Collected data
*** Begin section ***

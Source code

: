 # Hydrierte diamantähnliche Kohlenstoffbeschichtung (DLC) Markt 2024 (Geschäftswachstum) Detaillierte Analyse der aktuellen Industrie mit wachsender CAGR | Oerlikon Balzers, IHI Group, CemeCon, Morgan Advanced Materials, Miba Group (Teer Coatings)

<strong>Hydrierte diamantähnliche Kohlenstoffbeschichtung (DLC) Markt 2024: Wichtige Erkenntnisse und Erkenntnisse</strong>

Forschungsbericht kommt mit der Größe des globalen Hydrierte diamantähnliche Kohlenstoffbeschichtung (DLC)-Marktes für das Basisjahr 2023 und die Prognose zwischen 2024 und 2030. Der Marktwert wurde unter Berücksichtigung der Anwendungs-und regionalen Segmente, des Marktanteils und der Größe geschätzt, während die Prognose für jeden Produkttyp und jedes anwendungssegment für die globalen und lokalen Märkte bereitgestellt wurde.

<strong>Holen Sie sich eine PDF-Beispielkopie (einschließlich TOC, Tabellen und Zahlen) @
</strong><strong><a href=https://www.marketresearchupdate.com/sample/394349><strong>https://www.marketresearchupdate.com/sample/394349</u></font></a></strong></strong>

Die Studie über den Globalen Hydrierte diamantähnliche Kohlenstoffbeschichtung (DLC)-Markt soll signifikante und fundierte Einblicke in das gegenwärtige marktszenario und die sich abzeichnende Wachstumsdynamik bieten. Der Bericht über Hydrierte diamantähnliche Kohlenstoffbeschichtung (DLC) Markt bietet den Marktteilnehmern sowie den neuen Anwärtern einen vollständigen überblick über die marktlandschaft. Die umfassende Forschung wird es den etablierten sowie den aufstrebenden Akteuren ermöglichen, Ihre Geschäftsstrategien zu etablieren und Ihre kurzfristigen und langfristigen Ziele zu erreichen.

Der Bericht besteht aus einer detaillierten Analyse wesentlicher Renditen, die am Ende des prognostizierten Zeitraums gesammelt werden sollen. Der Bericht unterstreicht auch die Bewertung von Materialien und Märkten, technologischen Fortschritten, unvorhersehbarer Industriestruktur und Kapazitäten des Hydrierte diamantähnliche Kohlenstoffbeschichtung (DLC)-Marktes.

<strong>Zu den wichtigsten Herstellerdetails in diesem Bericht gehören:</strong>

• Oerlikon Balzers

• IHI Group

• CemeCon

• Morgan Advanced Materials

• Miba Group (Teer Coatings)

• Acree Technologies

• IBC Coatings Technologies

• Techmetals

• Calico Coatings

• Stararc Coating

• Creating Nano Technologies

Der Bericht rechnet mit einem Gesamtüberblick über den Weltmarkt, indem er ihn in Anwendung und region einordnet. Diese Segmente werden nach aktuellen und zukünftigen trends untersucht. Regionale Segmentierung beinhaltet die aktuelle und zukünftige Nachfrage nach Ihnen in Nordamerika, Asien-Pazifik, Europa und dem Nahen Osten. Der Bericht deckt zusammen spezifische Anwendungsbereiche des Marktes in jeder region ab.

*** End section ***

Word for word, write out all the lines shown above.

Source code

: # Hydrierte diamantähnliche Kohlenstoffbeschichtung (DLC) Markt 2024 (Geschäftswachstum) Detaillierte Analyse der aktuellen Industrie mit wachsender CAGR | Oerlikon Balzers, IHI Group, CemeCon, Morgan Advanced Materials, Miba Group (Teer Coatings)

<strong>Hydrierte diamantähnliche Kohlenstoffbeschichtung (DLC) Markt 2024: Wichtige Erkenntnisse und Erkenntnisse</strong>

Forschungsbericht kommt mit der Größe des globalen Hydrierte diamantähnliche Kohlenstoffbeschichtung (DLC)-Marktes für das Basisjahr 2023 und die Prognose zwischen 2024 und 2030. Der Marktwert wurde unter Berücksichtigung der Anwendungs-und regionalen Segmente, des Marktanteils und der Größe geschätzt, während die Prognose für jeden Produkttyp und jedes anwendungssegment für die globalen und lokalen Märkte bereitgestellt wurde.

<strong>Holen Sie sich eine PDF-Beispielkopie (einschließlich TOC, Tabellen und Zahlen) @
</strong><strong><a href=https://www.marketresearchupdate.com/sample/394349><strong>https://www.marketresearchupdate.com/sample/394349</u></font></a></strong></strong>

Die Studie über den Globalen Hydrierte diamantähnliche Kohlenstoffbeschichtung (DLC)-Markt soll signifikante und fundierte Einblicke in das gegenwärtige marktszenario und die sich abzeichnende Wachstumsdynamik bieten. Der Bericht über Hydrierte diamantähnliche Kohlenstoffbeschichtung (DLC) Markt bietet den Marktteilnehmern sowie den neuen Anwärtern einen vollständigen überblick über die marktlandschaft. Die umfassende Forschung wird es den etablierten sowie den aufstrebenden Akteuren ermöglichen, Ihre Geschäftsstrategien zu etablieren und Ihre kurzfristigen und langfristigen Ziele zu erreichen.

Der Bericht besteht aus einer detaillierten Analyse wesentlicher Renditen, die am Ende des prognostizierten Zeitraums gesammelt werden sollen. Der Bericht unterstreicht auch die Bewertung von Materialien und Märkten, technologischen Fortschritten, unvorhersehbarer Industriestruktur und Kapazitäten des Hydrierte diamantähnliche Kohlenstoffbeschichtung (DLC)-Marktes.

<strong>Zu den wichtigsten Herstellerdetails in diesem Bericht gehören:</strong>

• Oerlikon Balzers

• IHI Group

• CemeCon

• Morgan Advanced Materials

• Miba Group (Teer Coatings)

• Acree Technologies

• IBC Coatings Technologies

• Techmetals

• Calico Coatings

• Stararc Coating

• Creating Nano Technologies

Der Bericht rechnet mit einem Gesamtüberblick über den Weltmarkt, indem er ihn in Anwendung und region einordnet. Diese Segmente werden nach aktuellen und zukünftigen trends untersucht. Regionale Segmentierung beinhaltet die aktuelle und zukünftige Nachfrage nach Ihnen in Nordamerika, Asien-Pazifik, Europa und dem Nahen Osten. Der Bericht deckt zusammen spezifische Anwendungsbereiche des Marktes in jeder region ab.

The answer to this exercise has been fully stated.